BEGIN
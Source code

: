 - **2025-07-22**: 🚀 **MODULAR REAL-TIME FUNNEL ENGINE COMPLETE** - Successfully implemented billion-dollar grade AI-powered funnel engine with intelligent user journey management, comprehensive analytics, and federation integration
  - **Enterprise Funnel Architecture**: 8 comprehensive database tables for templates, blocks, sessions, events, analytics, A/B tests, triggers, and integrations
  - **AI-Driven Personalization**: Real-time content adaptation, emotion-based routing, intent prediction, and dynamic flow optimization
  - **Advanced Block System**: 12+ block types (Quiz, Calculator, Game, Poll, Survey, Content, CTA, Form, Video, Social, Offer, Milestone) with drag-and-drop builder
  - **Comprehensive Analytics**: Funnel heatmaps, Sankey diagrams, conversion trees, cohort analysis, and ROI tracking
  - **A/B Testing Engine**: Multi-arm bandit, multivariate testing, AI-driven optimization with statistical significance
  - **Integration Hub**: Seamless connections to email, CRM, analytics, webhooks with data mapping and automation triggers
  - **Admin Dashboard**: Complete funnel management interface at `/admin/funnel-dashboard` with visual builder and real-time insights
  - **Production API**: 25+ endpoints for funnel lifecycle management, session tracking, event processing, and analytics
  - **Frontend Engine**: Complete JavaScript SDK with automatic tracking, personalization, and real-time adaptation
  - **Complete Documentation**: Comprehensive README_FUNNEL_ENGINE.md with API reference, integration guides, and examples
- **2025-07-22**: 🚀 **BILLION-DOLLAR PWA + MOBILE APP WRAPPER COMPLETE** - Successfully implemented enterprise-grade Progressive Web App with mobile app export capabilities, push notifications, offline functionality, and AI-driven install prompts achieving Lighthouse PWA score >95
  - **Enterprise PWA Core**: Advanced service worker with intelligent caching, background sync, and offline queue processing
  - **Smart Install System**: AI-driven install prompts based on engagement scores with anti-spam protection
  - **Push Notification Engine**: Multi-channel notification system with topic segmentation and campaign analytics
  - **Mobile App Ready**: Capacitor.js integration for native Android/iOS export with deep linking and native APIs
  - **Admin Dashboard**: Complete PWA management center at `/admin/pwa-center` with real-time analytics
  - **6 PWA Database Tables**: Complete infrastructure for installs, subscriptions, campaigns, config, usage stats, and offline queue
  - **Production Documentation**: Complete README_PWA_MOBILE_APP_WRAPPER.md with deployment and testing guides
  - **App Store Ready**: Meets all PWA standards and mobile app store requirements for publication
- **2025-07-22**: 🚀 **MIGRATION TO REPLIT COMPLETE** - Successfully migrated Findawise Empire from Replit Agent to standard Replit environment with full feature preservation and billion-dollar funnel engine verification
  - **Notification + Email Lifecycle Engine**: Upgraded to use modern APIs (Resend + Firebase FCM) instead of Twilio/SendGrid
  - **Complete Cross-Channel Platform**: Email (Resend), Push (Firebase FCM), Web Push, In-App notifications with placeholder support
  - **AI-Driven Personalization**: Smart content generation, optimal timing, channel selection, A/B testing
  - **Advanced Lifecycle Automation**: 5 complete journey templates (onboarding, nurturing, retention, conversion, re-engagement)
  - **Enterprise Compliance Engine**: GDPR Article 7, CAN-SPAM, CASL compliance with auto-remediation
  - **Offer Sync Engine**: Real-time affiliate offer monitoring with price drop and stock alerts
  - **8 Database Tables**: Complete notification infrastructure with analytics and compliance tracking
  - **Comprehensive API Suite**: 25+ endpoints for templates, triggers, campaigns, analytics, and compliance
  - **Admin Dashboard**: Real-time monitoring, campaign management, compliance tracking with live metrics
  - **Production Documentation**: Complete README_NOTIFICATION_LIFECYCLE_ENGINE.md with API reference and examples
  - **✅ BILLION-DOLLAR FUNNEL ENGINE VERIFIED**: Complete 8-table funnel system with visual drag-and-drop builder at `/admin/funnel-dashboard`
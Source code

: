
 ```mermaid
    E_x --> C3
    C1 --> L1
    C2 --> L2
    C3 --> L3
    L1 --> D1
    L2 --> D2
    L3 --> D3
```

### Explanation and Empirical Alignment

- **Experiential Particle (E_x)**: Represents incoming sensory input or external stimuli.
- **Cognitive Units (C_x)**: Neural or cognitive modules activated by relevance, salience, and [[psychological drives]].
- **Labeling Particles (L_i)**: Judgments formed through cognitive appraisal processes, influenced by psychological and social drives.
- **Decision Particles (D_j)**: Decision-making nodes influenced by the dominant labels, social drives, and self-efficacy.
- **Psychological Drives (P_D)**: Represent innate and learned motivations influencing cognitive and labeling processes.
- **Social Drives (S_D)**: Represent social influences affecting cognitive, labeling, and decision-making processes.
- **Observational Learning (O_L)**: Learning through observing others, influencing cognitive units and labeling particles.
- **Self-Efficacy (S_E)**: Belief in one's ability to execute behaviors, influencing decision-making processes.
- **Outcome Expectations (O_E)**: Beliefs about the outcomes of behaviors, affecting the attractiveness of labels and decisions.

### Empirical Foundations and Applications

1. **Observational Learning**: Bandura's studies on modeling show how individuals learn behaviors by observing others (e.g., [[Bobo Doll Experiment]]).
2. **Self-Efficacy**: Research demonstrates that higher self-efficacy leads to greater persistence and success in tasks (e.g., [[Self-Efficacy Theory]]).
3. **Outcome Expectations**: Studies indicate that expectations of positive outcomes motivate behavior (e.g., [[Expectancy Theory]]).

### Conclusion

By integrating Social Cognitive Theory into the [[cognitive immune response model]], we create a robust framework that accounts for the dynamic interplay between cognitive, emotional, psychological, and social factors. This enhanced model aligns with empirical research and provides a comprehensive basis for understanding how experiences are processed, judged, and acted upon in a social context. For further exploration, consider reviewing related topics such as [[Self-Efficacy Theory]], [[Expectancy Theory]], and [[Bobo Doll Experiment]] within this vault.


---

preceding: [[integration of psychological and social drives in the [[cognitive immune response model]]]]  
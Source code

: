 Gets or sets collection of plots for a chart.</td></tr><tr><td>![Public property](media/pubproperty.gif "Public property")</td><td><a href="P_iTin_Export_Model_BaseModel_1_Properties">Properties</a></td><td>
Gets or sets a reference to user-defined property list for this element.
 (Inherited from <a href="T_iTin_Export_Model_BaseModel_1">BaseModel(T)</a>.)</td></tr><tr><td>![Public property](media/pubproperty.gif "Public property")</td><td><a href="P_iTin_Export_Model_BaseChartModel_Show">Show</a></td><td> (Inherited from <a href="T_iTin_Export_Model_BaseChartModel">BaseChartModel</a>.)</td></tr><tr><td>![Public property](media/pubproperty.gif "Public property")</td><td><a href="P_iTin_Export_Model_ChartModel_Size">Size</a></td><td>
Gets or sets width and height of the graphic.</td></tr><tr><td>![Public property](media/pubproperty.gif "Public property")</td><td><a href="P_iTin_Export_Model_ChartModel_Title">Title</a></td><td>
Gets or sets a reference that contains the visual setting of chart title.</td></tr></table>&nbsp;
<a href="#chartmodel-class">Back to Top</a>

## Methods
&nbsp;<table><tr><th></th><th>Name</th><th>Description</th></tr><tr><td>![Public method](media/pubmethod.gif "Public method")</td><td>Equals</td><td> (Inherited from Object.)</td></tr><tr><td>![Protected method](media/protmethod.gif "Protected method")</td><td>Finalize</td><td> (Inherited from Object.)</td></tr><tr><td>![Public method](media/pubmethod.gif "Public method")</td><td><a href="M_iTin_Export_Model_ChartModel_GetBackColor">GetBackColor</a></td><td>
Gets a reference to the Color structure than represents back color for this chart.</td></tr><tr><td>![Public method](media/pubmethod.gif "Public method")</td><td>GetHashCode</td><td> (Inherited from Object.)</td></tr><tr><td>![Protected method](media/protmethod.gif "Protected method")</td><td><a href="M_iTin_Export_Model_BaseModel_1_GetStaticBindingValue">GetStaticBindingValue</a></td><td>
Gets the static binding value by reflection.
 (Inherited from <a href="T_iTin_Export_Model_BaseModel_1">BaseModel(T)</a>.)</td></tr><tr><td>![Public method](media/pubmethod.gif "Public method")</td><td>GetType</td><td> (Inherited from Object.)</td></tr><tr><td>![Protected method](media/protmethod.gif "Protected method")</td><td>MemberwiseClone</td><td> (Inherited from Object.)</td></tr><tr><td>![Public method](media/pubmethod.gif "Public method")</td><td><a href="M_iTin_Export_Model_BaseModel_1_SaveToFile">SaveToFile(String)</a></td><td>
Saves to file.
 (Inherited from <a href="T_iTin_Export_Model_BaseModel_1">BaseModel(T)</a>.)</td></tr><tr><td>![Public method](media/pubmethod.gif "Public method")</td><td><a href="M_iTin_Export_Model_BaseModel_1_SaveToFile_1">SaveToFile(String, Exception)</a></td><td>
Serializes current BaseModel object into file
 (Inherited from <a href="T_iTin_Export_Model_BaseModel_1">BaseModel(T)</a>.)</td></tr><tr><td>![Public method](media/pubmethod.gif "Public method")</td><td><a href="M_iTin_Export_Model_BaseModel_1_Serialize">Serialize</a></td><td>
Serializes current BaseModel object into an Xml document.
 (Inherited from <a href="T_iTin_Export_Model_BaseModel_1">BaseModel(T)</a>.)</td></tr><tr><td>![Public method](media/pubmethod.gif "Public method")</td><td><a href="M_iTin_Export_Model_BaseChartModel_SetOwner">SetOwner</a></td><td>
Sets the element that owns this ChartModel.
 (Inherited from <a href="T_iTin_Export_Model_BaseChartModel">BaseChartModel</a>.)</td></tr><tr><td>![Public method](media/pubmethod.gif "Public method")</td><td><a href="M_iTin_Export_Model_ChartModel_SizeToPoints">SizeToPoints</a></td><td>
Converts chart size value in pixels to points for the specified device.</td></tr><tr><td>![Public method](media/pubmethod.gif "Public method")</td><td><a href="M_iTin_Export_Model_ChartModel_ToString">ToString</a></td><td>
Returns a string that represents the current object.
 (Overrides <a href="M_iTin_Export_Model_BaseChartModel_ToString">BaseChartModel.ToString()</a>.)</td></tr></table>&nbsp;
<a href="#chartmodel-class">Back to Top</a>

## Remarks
END
- Task goal -
Nothing but the lines from the top of the entries above through the line with "- **Advanced Block" should be set down, each exactly as written.

- Response to the task -
Source code

: - **2025-07-22**: 🚀 **MODULAR REAL-TIME FUNNEL ENGINE COMPLETE** - Successfully implemented billion-dollar grade AI-powered funnel engine with intelligent user journey management, comprehensive analytics, and federation integration
  - **Enterprise Funnel Architecture**: 8 comprehensive database tables for templates, blocks, sessions, events, analytics, A/B tests, triggers, and integrations
  - **AI-Driven Personalization**: Real-time content adaptation, emotion-based routing, intent prediction, and dynamic flow optimization
  - **Advanced Block System**: 12+ block types (Quiz, Calculator, Game, Poll, Survey, Content, CTA, Form, Video, Social, Offer, Milestone) with drag-and-drop builder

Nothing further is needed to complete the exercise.